UUPA sebenarnya tidak lepas dari konteks landreform
yang menjadi agenda pokok pembentukan struktur agraria saat itu. Paket
peraturan perundang-undangan landreform ini telah dimulai dengan
Undang-Undang Nomor 2 Tahun 1960 tentang Perjanjian Bagi Hasil yang dikeluarkan
untuk mengawasi adat tentang praktek bagi hasil. Ini bertujuan menegakkan
keadilan dalam hubungan pemilik tanah yang tidak dapat mengerjakan tanahnya
sendiri, dengan penggarap. Perlindungan ini terutama ditujukan kepada penggarap
yang umumnya secara ekonomis lebih lemah sekaligus memacunya untuk menambah
produksi.

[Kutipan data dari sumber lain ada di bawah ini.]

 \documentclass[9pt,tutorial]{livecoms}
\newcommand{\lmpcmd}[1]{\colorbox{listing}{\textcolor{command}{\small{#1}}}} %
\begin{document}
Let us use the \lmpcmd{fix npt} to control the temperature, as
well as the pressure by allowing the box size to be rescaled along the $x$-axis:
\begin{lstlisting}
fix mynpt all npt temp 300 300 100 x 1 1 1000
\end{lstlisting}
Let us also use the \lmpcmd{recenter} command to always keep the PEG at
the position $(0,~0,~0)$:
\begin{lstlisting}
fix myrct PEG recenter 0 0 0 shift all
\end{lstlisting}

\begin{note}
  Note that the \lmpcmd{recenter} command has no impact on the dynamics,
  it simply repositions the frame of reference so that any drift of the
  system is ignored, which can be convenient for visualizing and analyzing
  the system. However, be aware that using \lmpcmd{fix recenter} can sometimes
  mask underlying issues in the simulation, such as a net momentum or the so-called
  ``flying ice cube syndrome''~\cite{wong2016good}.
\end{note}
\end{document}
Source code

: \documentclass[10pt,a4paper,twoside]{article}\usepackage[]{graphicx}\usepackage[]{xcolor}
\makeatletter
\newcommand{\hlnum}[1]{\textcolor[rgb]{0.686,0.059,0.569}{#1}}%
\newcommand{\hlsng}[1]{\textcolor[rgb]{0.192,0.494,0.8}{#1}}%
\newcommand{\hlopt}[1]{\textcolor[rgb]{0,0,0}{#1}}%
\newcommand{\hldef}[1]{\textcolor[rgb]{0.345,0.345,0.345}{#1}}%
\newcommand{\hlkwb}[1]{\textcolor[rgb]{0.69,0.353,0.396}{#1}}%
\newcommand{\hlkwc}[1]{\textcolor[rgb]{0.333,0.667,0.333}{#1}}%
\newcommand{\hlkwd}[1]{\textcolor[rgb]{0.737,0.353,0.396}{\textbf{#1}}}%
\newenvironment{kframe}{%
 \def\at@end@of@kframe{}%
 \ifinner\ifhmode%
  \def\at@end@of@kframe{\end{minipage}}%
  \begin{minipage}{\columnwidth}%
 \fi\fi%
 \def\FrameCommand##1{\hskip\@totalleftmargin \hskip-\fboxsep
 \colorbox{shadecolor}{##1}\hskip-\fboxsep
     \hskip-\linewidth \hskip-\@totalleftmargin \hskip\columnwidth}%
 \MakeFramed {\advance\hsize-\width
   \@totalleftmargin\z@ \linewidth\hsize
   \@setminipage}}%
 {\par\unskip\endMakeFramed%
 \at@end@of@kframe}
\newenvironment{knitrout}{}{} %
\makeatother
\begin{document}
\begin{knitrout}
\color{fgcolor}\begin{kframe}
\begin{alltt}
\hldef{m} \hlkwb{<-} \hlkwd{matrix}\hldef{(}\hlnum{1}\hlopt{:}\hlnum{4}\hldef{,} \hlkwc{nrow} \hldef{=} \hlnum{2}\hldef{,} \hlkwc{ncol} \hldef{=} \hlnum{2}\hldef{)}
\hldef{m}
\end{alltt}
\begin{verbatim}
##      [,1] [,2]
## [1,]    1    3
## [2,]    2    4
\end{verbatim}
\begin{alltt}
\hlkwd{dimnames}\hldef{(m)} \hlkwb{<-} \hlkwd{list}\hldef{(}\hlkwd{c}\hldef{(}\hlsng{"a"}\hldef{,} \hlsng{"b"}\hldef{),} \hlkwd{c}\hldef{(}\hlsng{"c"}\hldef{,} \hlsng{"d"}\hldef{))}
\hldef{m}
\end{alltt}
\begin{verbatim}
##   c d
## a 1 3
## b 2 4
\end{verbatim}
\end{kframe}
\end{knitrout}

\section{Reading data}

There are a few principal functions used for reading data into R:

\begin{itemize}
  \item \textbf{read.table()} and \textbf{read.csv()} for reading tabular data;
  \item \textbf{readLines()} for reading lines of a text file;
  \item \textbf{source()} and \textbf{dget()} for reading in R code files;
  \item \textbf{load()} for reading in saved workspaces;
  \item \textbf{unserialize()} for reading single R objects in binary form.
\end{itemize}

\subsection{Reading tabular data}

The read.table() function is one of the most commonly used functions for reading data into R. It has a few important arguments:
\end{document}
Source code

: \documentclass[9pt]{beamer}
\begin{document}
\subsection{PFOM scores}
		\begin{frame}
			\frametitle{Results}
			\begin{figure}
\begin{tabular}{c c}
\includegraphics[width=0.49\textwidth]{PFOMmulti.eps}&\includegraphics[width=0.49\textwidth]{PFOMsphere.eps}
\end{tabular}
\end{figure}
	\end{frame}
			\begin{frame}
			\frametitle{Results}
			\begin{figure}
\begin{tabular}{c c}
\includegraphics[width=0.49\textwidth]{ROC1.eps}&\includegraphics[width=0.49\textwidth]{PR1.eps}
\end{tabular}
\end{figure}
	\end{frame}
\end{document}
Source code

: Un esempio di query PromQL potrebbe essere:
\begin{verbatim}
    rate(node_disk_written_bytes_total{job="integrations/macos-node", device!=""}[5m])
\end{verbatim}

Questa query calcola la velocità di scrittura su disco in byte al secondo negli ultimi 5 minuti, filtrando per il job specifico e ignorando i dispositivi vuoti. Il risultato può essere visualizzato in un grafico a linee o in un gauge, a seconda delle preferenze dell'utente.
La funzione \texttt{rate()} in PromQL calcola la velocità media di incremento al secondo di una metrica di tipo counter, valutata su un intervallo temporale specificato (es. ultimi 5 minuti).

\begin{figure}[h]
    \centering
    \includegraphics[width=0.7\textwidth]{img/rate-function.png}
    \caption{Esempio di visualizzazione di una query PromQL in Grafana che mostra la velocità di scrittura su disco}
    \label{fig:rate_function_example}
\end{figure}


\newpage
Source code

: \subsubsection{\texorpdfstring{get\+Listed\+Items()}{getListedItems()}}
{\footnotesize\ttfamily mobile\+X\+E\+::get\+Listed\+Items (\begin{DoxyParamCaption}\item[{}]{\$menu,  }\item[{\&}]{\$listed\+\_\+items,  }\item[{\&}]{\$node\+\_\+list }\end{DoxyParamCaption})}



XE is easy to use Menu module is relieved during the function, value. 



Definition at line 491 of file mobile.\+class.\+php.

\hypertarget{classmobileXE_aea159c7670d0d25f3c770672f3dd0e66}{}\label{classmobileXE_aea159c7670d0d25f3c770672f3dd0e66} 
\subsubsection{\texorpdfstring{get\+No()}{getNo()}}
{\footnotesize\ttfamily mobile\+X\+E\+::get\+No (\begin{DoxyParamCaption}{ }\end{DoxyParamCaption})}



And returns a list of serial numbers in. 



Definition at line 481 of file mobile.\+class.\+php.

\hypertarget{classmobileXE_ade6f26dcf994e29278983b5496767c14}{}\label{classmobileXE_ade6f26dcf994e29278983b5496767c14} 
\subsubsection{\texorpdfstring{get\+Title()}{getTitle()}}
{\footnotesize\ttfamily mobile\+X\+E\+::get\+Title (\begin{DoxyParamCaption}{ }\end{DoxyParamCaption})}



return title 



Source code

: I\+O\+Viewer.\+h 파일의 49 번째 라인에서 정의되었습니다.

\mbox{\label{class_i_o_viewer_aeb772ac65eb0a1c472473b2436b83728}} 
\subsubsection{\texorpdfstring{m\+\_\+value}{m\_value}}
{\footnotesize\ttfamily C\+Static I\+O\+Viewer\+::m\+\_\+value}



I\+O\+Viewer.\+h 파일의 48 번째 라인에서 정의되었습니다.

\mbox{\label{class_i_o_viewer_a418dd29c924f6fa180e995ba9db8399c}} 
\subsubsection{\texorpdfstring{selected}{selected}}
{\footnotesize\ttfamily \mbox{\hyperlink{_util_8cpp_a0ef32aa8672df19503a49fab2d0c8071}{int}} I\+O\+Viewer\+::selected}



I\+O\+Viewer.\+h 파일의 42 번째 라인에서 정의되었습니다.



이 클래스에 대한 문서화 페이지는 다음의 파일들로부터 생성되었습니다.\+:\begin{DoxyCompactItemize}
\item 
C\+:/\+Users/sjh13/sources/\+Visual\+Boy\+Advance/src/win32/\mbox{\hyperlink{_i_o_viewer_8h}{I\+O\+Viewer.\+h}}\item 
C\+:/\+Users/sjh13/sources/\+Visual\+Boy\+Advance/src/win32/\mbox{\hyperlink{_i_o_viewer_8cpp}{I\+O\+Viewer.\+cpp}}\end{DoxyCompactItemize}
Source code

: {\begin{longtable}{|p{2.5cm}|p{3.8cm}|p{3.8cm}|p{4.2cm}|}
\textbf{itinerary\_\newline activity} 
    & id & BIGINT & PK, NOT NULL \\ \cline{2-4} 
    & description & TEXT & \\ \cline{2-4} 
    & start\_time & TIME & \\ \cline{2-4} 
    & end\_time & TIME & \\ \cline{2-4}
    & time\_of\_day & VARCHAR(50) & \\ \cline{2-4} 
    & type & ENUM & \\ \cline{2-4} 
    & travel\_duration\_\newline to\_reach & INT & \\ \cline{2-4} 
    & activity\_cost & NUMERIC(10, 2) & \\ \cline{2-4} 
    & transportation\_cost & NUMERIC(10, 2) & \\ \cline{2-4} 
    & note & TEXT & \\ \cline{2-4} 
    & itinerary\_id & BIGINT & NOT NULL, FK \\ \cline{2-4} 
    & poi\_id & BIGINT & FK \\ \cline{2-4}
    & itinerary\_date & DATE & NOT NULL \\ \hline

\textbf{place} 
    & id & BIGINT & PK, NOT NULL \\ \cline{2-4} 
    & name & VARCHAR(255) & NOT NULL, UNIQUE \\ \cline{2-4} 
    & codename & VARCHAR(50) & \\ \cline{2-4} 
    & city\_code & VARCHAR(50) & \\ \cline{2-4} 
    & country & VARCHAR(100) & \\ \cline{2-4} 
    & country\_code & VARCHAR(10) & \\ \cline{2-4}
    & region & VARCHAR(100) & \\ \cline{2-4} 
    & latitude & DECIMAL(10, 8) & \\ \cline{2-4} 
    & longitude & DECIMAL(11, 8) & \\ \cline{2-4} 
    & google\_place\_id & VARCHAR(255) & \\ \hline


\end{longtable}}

Demikian juga Undang-Undang Nomor 56 Prp Tahun 1960 tentang
redistribusi tanah pertanian.
UUPA sebagai induk dari
program landreform di Indonesia maka beberapa pasal-pasal UUPA yang sangat
berkaitan dengan landreform yaitu pasal 7, 10 dan 17. Untuk mencegah hak-hak
perseorangan yang melampaui batas diatur secara tegas dalam pasal 7 yang
berbunyi “untuk tidak merugikan kepentingan umum maka pemilikan dan penguasaan
tanah yang melampaui batas tidak diperkenankan”. Ketentuan dalam pasal tersebut
berhubungan dengan pasal-pasal lainnya seperti dalam pasal 10 yang menentukan
bahwa setiap orang yang mempunyai suatu hak atas tanah pertanian pada asasnya
wajib mengerjakan sendiri secara aktif. Oleh Sudargo Gautama (1980:23)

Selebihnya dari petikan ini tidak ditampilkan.